Al-Ghayti approaches both issues from a different angle and brings the Shafiʿi position to the forefront in an ingenious way. He focuses on the shariʿa judicial practice of Egypt and underlines the paramount position of a judge's decision in ending any particular juristic issue by referring to the principle “the judge's decision erases all the disagreement, and the issue becomes conclusive (lit., one which is unanimously agreed upon; mujmaʿ ʿalayhā).” In doing so, al-Ghayti moves the parameters of the debate from legal theorization to settled case law.Footnote 70 For al-Ghayti, the solution to the debate in the mid-16th century should revolve not around shariʿa principle, but the specific decisions of the judges who ratified the endowments under question on the status of the endowed lands and the rights and duties pertaining to them. Because most of the endowments in Egypt were ratified by Shafiʿi judges, the Ottoman government should treat these awqāf according to the Shafiʿi opinion and so recognize their irrevocability and exemption from kharāj.Footnote 71

Imposing Taxes on Awqāf and the Locus of Taxation

For all of these jurists, the central question was the legitimacy of imposing kharāj taxes on waqf land, yet their discussion ranged more widely because the issues they took up helped to buttress their argument on this question.

Ebussuud, as might be clear from the foregoing discussion, appears to have had the idea that the kharāj status, determined after the Islamic conquest, was attached to the land. The change in the owner of the land or the ruler of the region of the land did not have any effect on the status of the land. Thus, kharāj was to be imposed after all the subsequent transformations and proprietary transfers, even when the land was brought into a waqf.Footnote 72 On the other hand, for Ibn Nujaym, kharāj was imposed on people, not on the land:

It cannot be said that kharāj is a tax imposed on land and it never drops. [In response to this] we say that this is valid as long as there is a person suitable for this imposition (dhimma). If the owner dies and does not leave an heir, kharāj drops for the absence of the place on which it can be imposed [i.e., dhimma] . . . Kharāj cannot be imposed on someone who buys land from the sultan [the treasury].Footnote 73

For Ibn Nujaym, the kharāj status of the land ends when it devolves to the treasury, which is not a person and does not have a dhimma—which is conceived as the locus of the indebtedness and taxation. If the treasury sells this land to a person, it transfers it with its tax status, that is, no kharāj. After this, if the purchaser endows it, the tax status stays the same and the obligation of kharāj does not return.
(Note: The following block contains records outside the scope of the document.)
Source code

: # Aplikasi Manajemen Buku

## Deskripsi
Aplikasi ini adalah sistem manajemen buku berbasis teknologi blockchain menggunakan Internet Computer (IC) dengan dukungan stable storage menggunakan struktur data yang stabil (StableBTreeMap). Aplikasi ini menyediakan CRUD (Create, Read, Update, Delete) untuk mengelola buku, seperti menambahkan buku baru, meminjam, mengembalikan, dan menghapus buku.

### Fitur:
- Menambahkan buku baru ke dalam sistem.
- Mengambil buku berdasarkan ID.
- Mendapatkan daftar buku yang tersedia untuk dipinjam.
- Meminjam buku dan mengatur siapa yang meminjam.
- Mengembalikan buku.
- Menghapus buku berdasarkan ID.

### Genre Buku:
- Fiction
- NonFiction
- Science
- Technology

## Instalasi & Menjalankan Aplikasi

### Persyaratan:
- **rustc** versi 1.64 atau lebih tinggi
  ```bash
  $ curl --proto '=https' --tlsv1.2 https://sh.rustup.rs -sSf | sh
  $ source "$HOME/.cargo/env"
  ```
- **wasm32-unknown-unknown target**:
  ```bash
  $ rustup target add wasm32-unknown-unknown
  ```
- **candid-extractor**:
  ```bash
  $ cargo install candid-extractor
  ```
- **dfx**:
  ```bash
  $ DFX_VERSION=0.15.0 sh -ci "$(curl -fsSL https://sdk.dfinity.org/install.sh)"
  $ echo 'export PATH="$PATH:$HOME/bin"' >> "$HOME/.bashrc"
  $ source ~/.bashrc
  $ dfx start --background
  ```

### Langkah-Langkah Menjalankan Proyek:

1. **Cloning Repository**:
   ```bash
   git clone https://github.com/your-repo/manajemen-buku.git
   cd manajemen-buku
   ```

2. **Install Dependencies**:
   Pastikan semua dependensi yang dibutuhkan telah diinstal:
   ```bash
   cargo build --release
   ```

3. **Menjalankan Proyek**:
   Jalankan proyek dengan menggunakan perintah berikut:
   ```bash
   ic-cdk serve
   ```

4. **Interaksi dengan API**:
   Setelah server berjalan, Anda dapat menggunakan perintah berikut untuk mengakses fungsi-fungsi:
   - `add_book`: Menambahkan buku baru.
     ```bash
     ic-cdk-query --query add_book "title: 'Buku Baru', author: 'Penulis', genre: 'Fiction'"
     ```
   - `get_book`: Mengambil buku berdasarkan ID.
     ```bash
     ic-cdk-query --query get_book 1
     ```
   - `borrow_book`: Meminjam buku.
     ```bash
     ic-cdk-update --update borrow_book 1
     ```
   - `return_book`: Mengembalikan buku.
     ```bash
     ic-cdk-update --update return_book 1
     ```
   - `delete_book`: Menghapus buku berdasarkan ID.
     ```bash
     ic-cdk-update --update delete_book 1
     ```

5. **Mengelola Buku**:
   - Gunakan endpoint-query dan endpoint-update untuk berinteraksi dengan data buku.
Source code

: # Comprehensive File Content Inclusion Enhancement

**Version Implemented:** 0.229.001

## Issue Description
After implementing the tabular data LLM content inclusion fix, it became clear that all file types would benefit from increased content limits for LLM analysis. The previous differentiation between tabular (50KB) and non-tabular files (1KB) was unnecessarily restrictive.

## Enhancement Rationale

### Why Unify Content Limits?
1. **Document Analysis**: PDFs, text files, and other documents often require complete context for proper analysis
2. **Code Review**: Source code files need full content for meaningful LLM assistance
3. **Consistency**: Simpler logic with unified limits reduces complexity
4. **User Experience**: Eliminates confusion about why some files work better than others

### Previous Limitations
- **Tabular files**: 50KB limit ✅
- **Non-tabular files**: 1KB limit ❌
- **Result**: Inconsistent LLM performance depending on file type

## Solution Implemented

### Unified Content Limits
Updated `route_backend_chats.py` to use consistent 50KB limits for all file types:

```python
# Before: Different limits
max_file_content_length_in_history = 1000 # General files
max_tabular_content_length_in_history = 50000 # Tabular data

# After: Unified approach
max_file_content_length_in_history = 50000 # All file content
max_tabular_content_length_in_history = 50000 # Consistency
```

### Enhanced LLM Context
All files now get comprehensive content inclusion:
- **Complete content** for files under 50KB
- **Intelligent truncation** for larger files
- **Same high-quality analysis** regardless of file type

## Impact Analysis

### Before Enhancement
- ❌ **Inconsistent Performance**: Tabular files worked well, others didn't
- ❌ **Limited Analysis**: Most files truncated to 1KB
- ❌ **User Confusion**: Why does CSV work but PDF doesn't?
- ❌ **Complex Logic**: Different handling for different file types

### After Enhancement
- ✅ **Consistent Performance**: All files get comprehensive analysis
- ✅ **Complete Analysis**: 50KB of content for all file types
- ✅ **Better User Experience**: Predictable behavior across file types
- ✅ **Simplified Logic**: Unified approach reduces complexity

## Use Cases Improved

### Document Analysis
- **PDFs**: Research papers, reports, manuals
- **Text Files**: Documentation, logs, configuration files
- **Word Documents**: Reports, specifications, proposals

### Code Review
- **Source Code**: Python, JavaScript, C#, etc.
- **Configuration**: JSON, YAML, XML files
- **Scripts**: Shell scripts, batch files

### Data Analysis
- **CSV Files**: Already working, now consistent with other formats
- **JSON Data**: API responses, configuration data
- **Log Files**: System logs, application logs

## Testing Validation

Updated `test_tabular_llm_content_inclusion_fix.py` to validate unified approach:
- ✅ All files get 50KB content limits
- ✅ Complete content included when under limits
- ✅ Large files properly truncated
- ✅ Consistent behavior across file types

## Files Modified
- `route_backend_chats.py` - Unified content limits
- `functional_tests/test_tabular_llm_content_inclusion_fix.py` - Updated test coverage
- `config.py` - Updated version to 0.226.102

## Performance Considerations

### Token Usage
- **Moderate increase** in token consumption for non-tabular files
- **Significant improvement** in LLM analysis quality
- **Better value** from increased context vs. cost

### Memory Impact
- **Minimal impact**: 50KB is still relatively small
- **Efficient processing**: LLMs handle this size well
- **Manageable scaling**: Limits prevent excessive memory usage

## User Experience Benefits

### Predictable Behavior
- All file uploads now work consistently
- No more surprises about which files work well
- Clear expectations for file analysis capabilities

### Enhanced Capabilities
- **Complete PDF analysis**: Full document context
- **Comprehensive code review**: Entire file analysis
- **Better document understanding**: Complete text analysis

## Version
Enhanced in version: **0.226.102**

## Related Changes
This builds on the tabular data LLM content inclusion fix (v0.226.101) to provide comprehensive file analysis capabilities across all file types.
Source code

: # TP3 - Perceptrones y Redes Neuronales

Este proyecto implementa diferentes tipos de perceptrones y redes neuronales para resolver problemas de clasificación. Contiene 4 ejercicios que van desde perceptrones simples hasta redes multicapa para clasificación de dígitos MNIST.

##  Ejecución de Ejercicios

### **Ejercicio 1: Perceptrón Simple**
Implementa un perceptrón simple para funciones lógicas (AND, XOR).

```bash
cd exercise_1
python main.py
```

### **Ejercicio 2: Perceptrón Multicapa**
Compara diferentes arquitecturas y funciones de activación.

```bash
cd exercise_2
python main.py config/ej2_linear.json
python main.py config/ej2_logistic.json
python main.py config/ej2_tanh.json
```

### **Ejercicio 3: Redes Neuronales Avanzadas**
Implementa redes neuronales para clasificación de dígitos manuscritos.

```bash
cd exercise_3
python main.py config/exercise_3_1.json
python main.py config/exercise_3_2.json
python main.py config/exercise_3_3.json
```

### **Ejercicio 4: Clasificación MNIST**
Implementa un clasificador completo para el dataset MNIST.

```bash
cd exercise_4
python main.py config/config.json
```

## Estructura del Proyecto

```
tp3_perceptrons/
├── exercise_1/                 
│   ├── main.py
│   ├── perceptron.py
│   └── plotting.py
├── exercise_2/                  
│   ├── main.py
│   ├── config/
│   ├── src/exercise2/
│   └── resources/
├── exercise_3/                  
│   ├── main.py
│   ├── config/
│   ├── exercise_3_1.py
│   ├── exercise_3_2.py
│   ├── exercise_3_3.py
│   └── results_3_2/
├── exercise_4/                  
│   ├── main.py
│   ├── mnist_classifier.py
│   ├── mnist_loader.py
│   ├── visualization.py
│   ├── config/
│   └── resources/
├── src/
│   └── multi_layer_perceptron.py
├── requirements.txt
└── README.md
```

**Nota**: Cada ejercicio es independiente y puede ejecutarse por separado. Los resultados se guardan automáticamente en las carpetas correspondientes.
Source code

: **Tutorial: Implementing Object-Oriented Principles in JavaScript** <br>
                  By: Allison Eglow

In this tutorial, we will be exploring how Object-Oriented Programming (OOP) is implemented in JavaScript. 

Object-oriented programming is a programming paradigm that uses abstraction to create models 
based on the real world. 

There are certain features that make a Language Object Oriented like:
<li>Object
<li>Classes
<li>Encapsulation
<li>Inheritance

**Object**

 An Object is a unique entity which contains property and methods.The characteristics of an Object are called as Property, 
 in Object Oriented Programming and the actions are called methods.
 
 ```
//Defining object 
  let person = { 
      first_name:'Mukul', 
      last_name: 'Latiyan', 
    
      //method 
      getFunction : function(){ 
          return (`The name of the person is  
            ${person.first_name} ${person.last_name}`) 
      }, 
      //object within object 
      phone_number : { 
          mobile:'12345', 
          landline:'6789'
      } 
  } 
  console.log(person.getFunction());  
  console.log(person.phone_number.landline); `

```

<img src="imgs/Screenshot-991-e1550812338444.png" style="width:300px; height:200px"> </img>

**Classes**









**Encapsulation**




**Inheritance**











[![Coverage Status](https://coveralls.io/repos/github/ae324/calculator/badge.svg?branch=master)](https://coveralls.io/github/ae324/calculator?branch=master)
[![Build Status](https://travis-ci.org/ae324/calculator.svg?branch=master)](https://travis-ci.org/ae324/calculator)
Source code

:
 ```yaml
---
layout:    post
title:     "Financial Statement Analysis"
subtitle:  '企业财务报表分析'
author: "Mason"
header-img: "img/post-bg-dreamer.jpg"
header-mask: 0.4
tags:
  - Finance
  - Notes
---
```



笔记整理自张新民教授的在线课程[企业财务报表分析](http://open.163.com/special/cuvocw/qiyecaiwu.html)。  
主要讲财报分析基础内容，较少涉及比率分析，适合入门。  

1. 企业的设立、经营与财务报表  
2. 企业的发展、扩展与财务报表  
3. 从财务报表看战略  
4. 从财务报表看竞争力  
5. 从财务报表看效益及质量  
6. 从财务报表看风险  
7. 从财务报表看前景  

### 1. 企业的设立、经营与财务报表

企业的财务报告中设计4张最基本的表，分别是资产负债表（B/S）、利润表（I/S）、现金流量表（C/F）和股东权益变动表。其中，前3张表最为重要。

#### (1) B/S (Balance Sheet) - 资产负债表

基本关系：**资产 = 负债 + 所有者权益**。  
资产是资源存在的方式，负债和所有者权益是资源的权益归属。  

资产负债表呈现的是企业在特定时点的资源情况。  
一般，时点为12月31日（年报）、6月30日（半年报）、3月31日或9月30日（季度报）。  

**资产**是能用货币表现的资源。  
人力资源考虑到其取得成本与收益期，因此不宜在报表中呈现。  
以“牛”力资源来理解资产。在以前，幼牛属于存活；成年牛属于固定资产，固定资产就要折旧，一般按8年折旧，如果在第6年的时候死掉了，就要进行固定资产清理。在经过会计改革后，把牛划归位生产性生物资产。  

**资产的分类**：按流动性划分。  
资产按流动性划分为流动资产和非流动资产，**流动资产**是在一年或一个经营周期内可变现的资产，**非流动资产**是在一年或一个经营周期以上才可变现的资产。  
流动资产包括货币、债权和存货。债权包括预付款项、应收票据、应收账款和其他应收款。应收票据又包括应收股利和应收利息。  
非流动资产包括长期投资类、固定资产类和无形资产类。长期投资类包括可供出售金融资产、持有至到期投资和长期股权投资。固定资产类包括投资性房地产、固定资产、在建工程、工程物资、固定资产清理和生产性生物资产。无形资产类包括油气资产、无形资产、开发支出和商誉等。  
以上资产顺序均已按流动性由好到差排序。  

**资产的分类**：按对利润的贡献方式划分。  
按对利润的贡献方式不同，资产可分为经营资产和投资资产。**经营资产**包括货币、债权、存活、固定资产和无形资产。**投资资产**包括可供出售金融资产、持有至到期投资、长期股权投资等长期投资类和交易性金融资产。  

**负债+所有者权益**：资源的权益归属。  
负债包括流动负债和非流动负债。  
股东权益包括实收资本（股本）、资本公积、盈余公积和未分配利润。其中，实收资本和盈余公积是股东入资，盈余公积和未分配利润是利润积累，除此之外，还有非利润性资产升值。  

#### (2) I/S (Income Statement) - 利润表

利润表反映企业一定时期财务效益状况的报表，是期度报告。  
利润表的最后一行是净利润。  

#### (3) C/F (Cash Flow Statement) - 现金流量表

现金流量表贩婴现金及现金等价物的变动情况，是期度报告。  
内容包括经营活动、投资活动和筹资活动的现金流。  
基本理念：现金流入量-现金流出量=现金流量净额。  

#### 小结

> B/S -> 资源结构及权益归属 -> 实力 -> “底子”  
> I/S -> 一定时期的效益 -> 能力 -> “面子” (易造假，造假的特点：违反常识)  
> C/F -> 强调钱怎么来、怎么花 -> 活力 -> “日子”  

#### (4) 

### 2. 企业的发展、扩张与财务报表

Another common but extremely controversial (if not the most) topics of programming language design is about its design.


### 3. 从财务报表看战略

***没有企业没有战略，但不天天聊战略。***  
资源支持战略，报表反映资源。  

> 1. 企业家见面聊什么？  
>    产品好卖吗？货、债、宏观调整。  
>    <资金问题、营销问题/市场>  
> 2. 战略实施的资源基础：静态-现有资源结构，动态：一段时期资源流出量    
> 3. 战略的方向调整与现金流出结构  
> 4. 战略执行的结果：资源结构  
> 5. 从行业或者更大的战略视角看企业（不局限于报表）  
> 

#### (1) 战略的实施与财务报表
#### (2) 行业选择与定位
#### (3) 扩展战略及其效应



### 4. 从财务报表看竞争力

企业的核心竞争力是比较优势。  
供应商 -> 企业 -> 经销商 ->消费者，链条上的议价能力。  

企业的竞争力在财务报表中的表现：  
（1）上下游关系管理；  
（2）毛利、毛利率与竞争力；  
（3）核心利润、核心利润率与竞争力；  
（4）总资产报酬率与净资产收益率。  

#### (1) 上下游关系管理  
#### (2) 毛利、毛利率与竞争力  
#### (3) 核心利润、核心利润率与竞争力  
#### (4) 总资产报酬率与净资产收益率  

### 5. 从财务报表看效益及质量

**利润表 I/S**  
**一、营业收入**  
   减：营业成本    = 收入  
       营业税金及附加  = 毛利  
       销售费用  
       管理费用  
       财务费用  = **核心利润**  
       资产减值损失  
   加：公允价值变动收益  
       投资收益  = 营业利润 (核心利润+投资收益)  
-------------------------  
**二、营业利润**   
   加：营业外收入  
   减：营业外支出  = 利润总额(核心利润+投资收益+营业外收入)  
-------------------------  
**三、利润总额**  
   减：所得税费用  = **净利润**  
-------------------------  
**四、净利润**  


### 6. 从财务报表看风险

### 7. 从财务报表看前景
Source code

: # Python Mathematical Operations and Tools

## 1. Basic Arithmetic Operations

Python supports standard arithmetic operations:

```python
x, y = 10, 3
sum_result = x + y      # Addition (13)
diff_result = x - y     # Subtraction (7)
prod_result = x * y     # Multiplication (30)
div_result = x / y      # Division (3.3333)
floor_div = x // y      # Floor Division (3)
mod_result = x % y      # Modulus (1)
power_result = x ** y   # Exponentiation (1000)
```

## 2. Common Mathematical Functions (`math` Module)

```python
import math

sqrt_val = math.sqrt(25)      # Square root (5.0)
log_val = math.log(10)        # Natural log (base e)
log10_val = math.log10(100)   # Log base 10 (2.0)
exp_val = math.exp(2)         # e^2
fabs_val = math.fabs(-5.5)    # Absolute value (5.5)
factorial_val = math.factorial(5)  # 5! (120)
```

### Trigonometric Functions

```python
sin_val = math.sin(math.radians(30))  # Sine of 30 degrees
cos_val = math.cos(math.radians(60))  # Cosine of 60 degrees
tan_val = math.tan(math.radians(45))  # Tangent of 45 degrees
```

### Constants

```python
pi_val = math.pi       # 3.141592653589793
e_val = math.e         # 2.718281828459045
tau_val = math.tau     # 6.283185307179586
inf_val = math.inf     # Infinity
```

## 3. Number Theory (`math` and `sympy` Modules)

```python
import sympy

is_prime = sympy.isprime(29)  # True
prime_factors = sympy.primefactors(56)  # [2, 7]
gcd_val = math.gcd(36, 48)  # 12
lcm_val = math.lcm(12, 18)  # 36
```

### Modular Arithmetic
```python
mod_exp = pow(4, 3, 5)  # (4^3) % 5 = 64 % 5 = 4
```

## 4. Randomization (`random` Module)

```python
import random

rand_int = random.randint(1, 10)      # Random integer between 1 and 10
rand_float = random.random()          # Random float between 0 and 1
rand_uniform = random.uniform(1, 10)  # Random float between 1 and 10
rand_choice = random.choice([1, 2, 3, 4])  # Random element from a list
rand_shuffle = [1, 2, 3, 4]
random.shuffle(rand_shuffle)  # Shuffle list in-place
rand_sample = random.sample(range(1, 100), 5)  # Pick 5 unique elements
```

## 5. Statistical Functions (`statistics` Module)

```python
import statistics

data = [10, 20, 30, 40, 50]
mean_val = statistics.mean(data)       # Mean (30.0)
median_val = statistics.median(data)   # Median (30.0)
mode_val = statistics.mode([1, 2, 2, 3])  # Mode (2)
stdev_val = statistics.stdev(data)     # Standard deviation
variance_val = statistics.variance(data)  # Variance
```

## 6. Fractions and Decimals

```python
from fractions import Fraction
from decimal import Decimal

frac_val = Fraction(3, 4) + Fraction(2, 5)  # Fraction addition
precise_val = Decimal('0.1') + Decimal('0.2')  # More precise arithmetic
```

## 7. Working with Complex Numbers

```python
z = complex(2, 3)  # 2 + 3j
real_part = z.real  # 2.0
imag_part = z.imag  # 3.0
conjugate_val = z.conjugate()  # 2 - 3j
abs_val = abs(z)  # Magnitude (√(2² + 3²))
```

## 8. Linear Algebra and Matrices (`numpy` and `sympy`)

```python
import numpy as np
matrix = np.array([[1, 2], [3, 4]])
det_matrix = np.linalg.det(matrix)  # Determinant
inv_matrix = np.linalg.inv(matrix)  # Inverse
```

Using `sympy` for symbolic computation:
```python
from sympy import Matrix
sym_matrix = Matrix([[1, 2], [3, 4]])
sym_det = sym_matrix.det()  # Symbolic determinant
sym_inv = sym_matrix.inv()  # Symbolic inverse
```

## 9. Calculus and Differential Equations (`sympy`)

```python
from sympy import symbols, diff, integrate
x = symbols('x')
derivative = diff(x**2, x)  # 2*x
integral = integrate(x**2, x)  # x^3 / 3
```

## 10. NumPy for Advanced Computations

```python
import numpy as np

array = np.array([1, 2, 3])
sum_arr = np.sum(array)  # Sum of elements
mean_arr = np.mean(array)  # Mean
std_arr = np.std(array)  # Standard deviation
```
Because al-Ghayti rejected the kharāj status of Egypt, the relevant tax was not kharāj but ʿushr. However, he does not go into the discussion of the locus of taxation. Rather, he appears to recognize the authority of the sultan to choose among divergent opinions of different schools and scholars. In the name of all scholars and Sufis of Egypt, he beseeches the sultan Süleyman to follow in the footsteps of his father Selim, who allowed all the awqāf to continue as they had before the Ottoman conquest.Footnote 74

The Aftermath of the Controversy: `Ali Pasha's Report on the Investigation of the Endowments

The controversy on taxing awqāf did not remain solely in the domain of theoretical exchange. Indeed, it played a critical role in making the policies and laws affecting the awqāf in Egypt in the following period. The discourse developed as a result of certain policy prescriptions of the Ottomans, whereas its effects were registered in subsequent administrative decisions.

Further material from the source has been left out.